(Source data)
=== Begin Enclosure ===

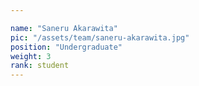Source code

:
 ```yaml
---

name: "Saneru Akarawita"
pic: "/assets/team/saneru-akarawita.jpg"
position: "Undergraduate"
weight: 3
rank: student
---
```


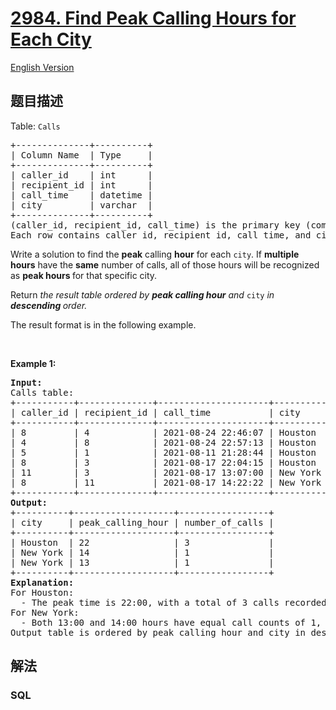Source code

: # [2984. Find Peak Calling Hours for Each City](https://leetcode.cn/problems/find-peak-calling-hours-for-each-city)

[English Version](/solution/2900-2999/2984.Find%20Peak%20Calling%20Hours%20for%20Each%20City/README_EN.md)

## 题目描述

<!-- 这里写题目描述 -->

<p>Table: <code>Calls</code></p>

<pre>
+--------------+----------+
| Column Name  | Type     |
+--------------+----------+
| caller_id    | int      |
| recipient_id | int      |
| call_time    | datetime |
| city         | varchar  |
+--------------+----------+
(caller_id, recipient_id, call_time) is the primary key (combination of columns with unique values) for this table.
Each row contains caller id, recipient id, call time, and city.
</pre>

<p>Write a solution to find the <strong>peak</strong> calling <strong>hour</strong> for each <code>city</code>. If <strong>multiple hours</strong> have the <strong>same</strong> number of calls, all of those hours will be recognized as <strong>peak hours </strong>for that specific city.</p>

<p>Return <em>the result table ordered by <strong>peak calling hour</strong> and </em><code>city</code><em> in <strong>descending</strong></em><em><strong> </strong>order.</em></p>

<p>The result format is in the following example.</p>

<p>&nbsp;</p>
<p><strong class="example">Example 1:</strong></p>

<pre>
<strong>Input:</strong> 
Calls table:
+-----------+--------------+---------------------+----------+
| caller_id | recipient_id | call_time           | city     |
+-----------+--------------+---------------------+----------+
| 8         | 4            | 2021-08-24 22:46:07 | Houston  |
| 4         | 8            | 2021-08-24 22:57:13 | Houston  |  
| 5         | 1            | 2021-08-11 21:28:44 | Houston  |  
| 8         | 3            | 2021-08-17 22:04:15 | Houston  |
| 11        | 3            | 2021-08-17 13:07:00 | New York |
| 8         | 11           | 2021-08-17 14:22:22 | New York |
+-----------+--------------+---------------------+----------+
<strong>Output:</strong> 
+----------+-------------------+-----------------+
| city     | peak_calling_hour | number_of_calls |
+----------+-------------------+-----------------+
| Houston  | 22                | 3               |
| New York | 14                | 1               |
| New York | 13                | 1               |
+----------+-------------------+-----------------+
<strong>Explanation:</strong> 
For Houston:
  - The peak time is 22:00, with a total of 3 calls recorded. 
For New York:
  - Both 13:00 and 14:00 hours have equal call counts of 1, so both times are considered peak hours.
Output table is ordered by peak_calling_hour and city in descending order.</pre>

## 解法

<!-- 这里可写通用的实现逻辑 -->

<!-- tabs:start -->

### **SQL**

<!-- 这里可写当前语言的特殊实现逻辑 -->

```sql

```

<!-- tabs:end -->
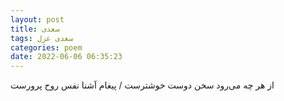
 ```yaml
---
layout: post
title: سعدی
tags: سعدی غزل
categories: poem
date: 2022-06-06 06:35:23
---
```


از هر چه می‌رود سخن دوست خوشترست / پیغام آشنا نفس روح پرورست

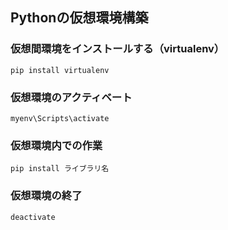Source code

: ## Pythonの仮想環境構築

### 仮想間環境をインストールする（virtualenv）
```
pip install virtualenv
```

### 仮想環境のアクティベート
```
myenv\Scripts\activate
```

### 仮想環境内での作業
```
pip install ライブラリ名
```

### 仮想環境の終了
```
deactivate
```
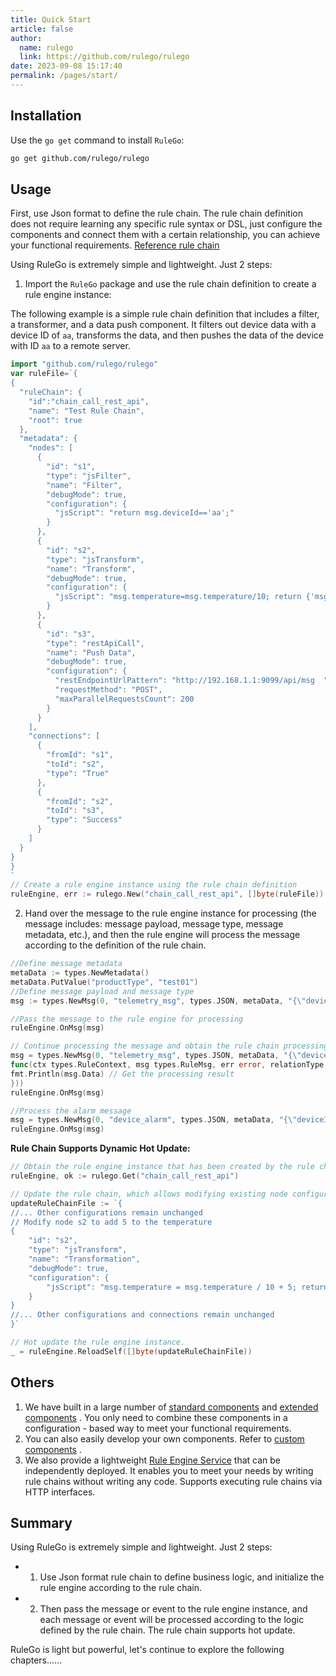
 ```yaml
---
title: Quick Start
article: false
author: 
  name: rulego
  link: https://github.com/rulego/rulego
date: 2023-09-08 15:17:40
permalink: /pages/start/
---
```


## Installation

Use the `go get` command to install `RuleGo`:

```bash
go get github.com/rulego/rulego
```

## Usage

First, use Json format to define the rule chain. The rule chain definition does not require learning any specific rule syntax or DSL, just configure the components and connect them with a certain relationship, you can achieve your functional requirements. [Reference rule chain](/en/pages/10e1c0/)

Using RuleGo is extremely simple and lightweight. Just 2 steps:

1. Import the `RuleGo` package and use the rule chain definition to create a rule engine instance:

The following example is a simple rule chain definition that includes a filter, a transformer, and a data push component. It filters out device data with a device ID of `aa`, transforms the data, and then pushes the data of the device with ID `aa` to a remote server.
```go
import "github.com/rulego/rulego"
var ruleFile=`{
{
  "ruleChain": {
    "id":"chain_call_rest_api",
    "name": "Test Rule Chain",
    "root": true
  },
  "metadata": {
    "nodes": [
      {
        "id": "s1",
        "type": "jsFilter",
        "name": "Filter",
        "debugMode": true,
        "configuration": {
          "jsScript": "return msg.deviceId=='aa';"
        }
      },
      {
        "id": "s2",
        "type": "jsTransform",
        "name": "Transform",
        "debugMode": true,
        "configuration": {
          "jsScript": "msg.temperature=msg.temperature/10; return {'msg':msg,'metadata':metadata,'msgType':msgType};"
        }
      },
      {
        "id": "s3",
        "type": "restApiCall",
        "name": "Push Data",
        "debugMode": true,
        "configuration": {
          "restEndpointUrlPattern": "http://192.168.1.1:9099/api/msg  ",
          "requestMethod": "POST",
          "maxParallelRequestsCount": 200
        }
      }
    ],
    "connections": [
      {
        "fromId": "s1",
        "toId": "s2",
        "type": "True"
      },
      {
        "fromId": "s2",
        "toId": "s3",
        "type": "Success"
      }
    ]
  }
}
}
`
// Create a rule engine instance using the rule chain definition
ruleEngine, err := rulego.New("chain_call_rest_api", []byte(ruleFile))
```

2. Hand over the message to the rule engine instance for processing (the message includes: message payload, message type, message metadata, etc.), and then the rule engine will process the message according to the definition of the rule chain.

```go
//Define message metadata
metaData := types.NewMetadata()
metaData.PutValue("productType", "test01")
//Define message payload and message type
msg := types.NewMsg(0, "telemetry_msg", types.JSON, metaData, "{\"deviceId\":\"aa\",\"temperature\":290}")

//Pass the message to the rule engine for processing
ruleEngine.OnMsg(msg)

// Continue processing the message and obtain the rule chain processing result through a callback function.
msg = types.NewMsg(0, "telemetry_msg", types.JSON, metaData, "{\"deviceId\":\"bb\",\"temperature\":310}", types.WithOnEnd(
func(ctx types.RuleContext, msg types.RuleMsg, err error, relationType string) {
fmt.Println(msg.Data) // Get the processing result
}))
ruleEngine.OnMsg(msg)

//Process the alarm message
msg = types.NewMsg(0, "device_alarm", types.JSON, metaData, "{\"deviceId\":\"bb\",\"alarm\":1}")
ruleEngine.OnMsg(msg)
```

**Rule Chain Supports Dynamic Hot Update:**

```go
// Obtain the rule engine instance that has been created by the rule chain ID.
ruleEngine, ok := rulego.Get("chain_call_rest_api")

// Update the rule chain, which allows modifying existing node configurations, adding or removing nodes, and changing their connections.
updateRuleChainFile := `{
//... Other configurations remain unchanged
// Modify node s2 to add 5 to the temperature
{
    "id": "s2",
    "type": "jsTransform",
    "name": "Transformation",
    "debugMode": true,
    "configuration": {
        "jsScript": "msg.temperature = msg.temperature / 10 + 5; return {'msg': msg, 'metadata': metadata, 'msgType': msgType};"
    }
}
//... Other configurations and connections remain unchanged
}`

// Hot update the rule engine instance.
_ = ruleEngine.ReloadSelf([]byte(updateRuleChainFile))
```

## Others
1. We have built in a large number of [standard components](/en/pages/88fc3c/) and [extended components](/en/pages/d7fc43/) . You only need to combine these components in a configuration - based way to meet your functional requirements.
2. You can also easily develop your own components. Refer to [custom components](/en/pages/caed1b/) .
3. We also provide a lightweight [Rule Engine Service](/en/pages/rulego-server/) that can be independently deployed. It enables you to meet your needs by writing rule chains without writing any code. Supports executing rule chains via HTTP interfaces.

## Summary

Using RuleGo is extremely simple and lightweight. Just 2 steps:
- 1. Use Json format rule chain to define business logic, and initialize the rule engine according to the rule chain.
- 2. Then pass the message or event to the rule engine instance, and each message or event will be processed according to the logic defined by the rule chain. The rule chain supports hot update.

RuleGo is light but powerful, let's continue to explore the following chapters......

=== End Enclosure ===

## Task goal
Whenever the string "jsTransform" turns up in a line of the data, copy that line.

## Reply to the task
        "type": "jsTransform",
    "type": "jsTransform",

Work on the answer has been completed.